Friday November 17, 2:25 AM
*Palestinian rockets strike Israel, planes hit Gaza*
Militants fired rockets into Israel after warplanes raided Gaza,
prompting Israeli officials to threaten wider killing raids, and one
minister warning the Palestinian premier should not be immune.
The strikes coincided with an announcement by French President Jacques
Chirac and Spanish Prime Minister Jose Luis Rodriguez Zapatero that
they, with Italy, were working on an initiative to revive the moribund
peace process.
Their declaration drew a swift rejection from a senior Israeli official,
a welcome from the Palestinian Authority for an international peace
conference, and a guarded response from the EU's Middle East envoy Marc
Otte.
On the ground, however, the two sides remained prey to continued
violence, one day after a mother of two was killed when a salvo of
Palestinian rockets crashed into Israel in the first such lethal attack
from Gaza since July 2005.
Israeli planes carried out five overnight air raids across the Gaza
Strip, targeting five buildings the military said were used by
militants. Palestinian medics said five people were wounded.

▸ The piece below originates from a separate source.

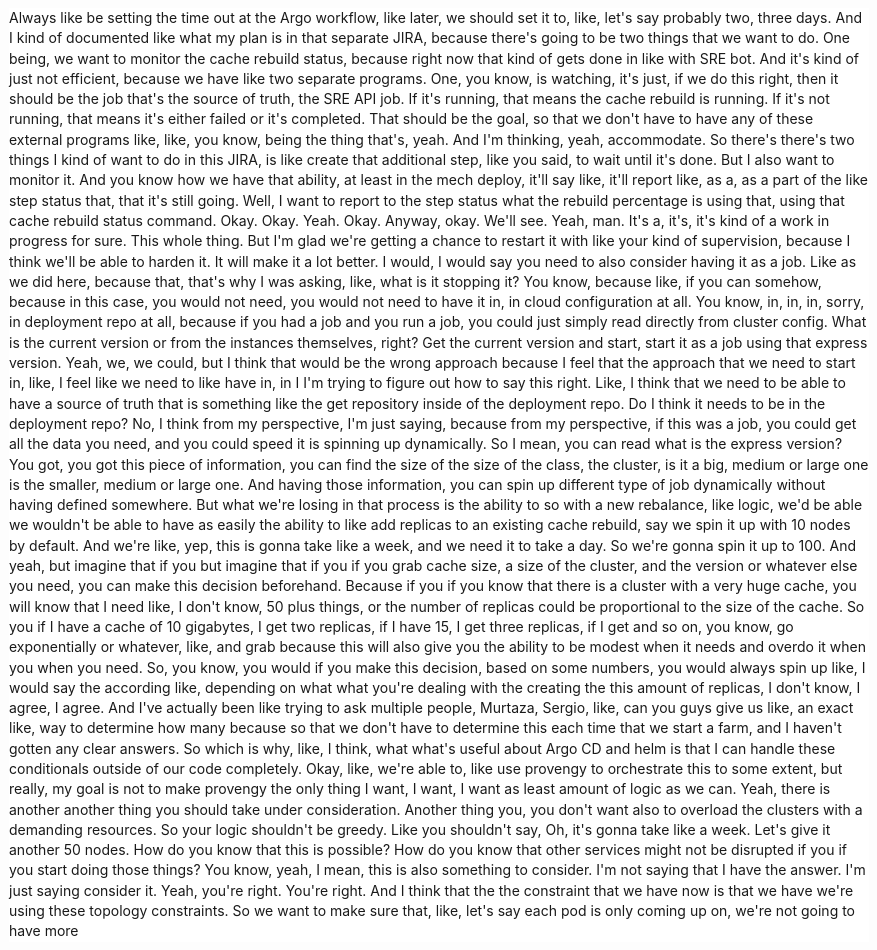 Always like be setting the time out at the Argo workflow, like later, we should set it to, like, let's say probably two, three days. And I kind of documented like what my plan is in that separate JIRA, because there's going to be two things that we want to do. One being, we want to monitor the cache rebuild status, because right now that kind of gets done in like with SRE bot. And it's kind of just not efficient, because we have like two separate programs. One, you know, is watching, it's just, if we do this right, then it should be the job that's the source of truth, the SRE API job. If it's running, that means the cache rebuild is running. If it's not running, that means it's either failed or it's completed. That should be the goal, so that we don't have to have any of these external programs like, like, you know, being the thing that's, yeah. And I'm thinking, yeah, accommodate. So there's there's two things I kind of want to do in this JIRA, is like create that additional step, like you said, to wait until it's done. But I also want to monitor it. And you know how we have that ability, at least in the mech deploy, it'll say like, it'll report like, as a, as a part of the like step status that, that it's still going. Well, I want to report to the step status what the rebuild percentage is using that, using that cache rebuild status command. Okay. Okay. Yeah. Okay. Anyway, okay. We'll see. Yeah, man. It's a, it's, it's kind of a work in progress for sure. This whole thing. But I'm glad we're getting a chance to restart it with like your kind of supervision, because I think we'll be able to harden it. It will make it a lot better. I would, I would say you need to also consider having it as a job. Like as we did here, because that, that's why I was asking, like, what is it stopping it? You know, because like, if you can somehow, because in this case, you would not need, you would not need to have it in, in cloud configuration at all. You know, in, in, in, sorry, in deployment repo at all, because if you had a job and you run a job, you could just simply read directly from cluster config. What is the current version or from the instances themselves, right? Get the current version and start, start it as a job using that express version. Yeah, we, we could, but I think that would be the wrong approach because I feel that the approach that we need to start in, like, I feel like we need to like have in, in I I'm trying to figure out how to say this right. Like, I think that we need to be able to have a source of truth that is something like the get repository inside of the deployment repo. Do I think it needs to be in the deployment repo? No, I think from my perspective, I'm just saying, because from my perspective, if this was a job, you could get all the data you need, and you could speed it is spinning up dynamically. So I mean, you can read what is the express version? You got, you got this piece of information, you can find the size of the size of the class, the cluster, is it a big, medium or large one is the smaller, medium or large one. And having those information, you can spin up different type of job dynamically without having defined somewhere. But what we're losing in that process is the ability to so with a new rebalance, like logic, we'd be able we wouldn't be able to have as easily the ability to like add replicas to an existing cache rebuild, say we spin it up with 10 nodes by default. And we're like, yep, this is gonna take like a week, and we need it to take a day. So we're gonna spin it up to 100. And yeah, but imagine that if you but imagine that if you if you grab cache size, a size of the cluster, and the version or whatever else you need, you can make this decision beforehand. Because if you if you know that there is a cluster with a very huge cache, you will know that I need like, I don't know, 50 plus things, or the number of replicas could be proportional to the size of the cache. So you if I have a cache of 10 gigabytes, I get two replicas, if I have 15, I get three replicas, if I get and so on, you know, go exponentially or whatever, like, and grab because this will also give you the ability to be modest when it needs and overdo it when you when you need. So, you know, you would if you make this decision, based on some numbers, you would always spin up like, I would say the according like, depending on what what you're dealing with the creating the this amount of replicas, I don't know, I agree, I agree. And I've actually been like trying to ask multiple people, Murtaza, Sergio, like, can you guys give us like, an exact like, way to determine how many because so that we don't have to determine this each time that we start a farm, and I haven't gotten any clear answers. So which is why, like, I think, what what's useful about Argo CD and helm is that I can handle these conditionals outside of our code completely. Okay, like, we're able to, like use provengy to orchestrate this to some extent, but really, my goal is not to make provengy the only thing I want, I want, I want as least amount of logic as we can. Yeah, there is another another thing you should take under consideration. Another thing you, you don't want also to overload the clusters with a demanding resources. So your logic shouldn't be greedy. Like you shouldn't say, Oh, it's gonna take like a week. Let's give it another 50 nodes. How do you know that this is possible? How do you know that other services might not be disrupted if you if you start doing those things? You know, yeah, I mean, this is also something to consider. I'm not saying that I have the answer. I'm just saying consider it. Yeah, you're right. You're right. And I think that the the constraint that we have now is that we have we're using these topology constraints. So we want to make sure that, like, let's say each pod is only coming up on, we're not going to have more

Palestinian militants fired two rockets into southern Israel Thursday,
one of which damaged a chicken coup on a kibbutz, but neither caused any
casualties, an army spokesman said.
In the West Bank, a 25-year-old Palestinian militant was killed by an
Israeli army sniper during a raid into a West Bank refugee camp before
troops also staged an incursion into the territory's political capital,
Ramallah.
At a meeting with army chiefs in Tel Aviv, Defence Minister Amir Peretz
ordered them to draw up new initiatives for Gaza, army radio said.
"We will move against those who are involved in the firing of rockets,
starting from their leaders and down to the last of their terrorists,"
Peretz said on Wednesday.
His outspoken colleague, Infrastructure Minister Benjamin Ben Eliezer,
advocated "targeted killing" operations, branded assassinations by the
Palestinians, and warned that prime minister Ismail Haniya should not be
immune.
"Targeted killing operations must be broadened, not only against those
who fire rockets but against their leaders," he said, in a direct
allusion to leaders of Haniya's Islamist Hamas movement, whose armed
wing claims rocket attacks.
"If the rockets do not stop, they (Hamas leaders) will have no respite,
from the prime minister to the last of them," Ben Eliezer warned.
Nevertheless Israeli leaders freely admitted they had no solution to the
near constant rocket threat in the south since troops withdrew from the
Gaza Strip in 2005 after a 38-year occupation.
Flying home from California, Prime Minister Ehud Olmert acknowledged
that rocket fire would not end in one swoop, but he said that operations
would continue "according to circumstance."
"The rocket fire will not end with one blow," he told reporters
travelling with him, sentiments echoed by Deputy Prime Minister Shimon
Peres.
"We are making all efforts and a lot of people are risking their lives.
But the unequivocal way to stop it (rocket fire) completely has yet to
be found," the Nobel peace laureate told army radio.
Israel has been waging nearly continuous military operations inside the
Gaza Strip for nearly five months, launched in a bid to retrieve a
soldier captured by Palestinian militants in late June and also to halt
rocket attacks.
More than 300 Palestinians and three Israeli soldiers have since died in
the territory, but the rocket attacks continue and the conscript is
still a captive.
Despite the violence, Chirac and Zapatero confirmed at a conference in
Spain that they and Italy were working on an initiative for peace in the
Middle East.
They were seeking a ceasefire, a prisoner swap and an international
peace conference, while also backing a prospective Palestinian unity
government and a fact-finding mission to the Palestinian territories,
Zapatero said.
A senior Israeli official, who refused to be named, rejected the
initiative outright as "hasty". European Union envoy Marc Otte
counselled caution while a spokesman for the Palestinian Authority
welcomed the idea of an international peace conference.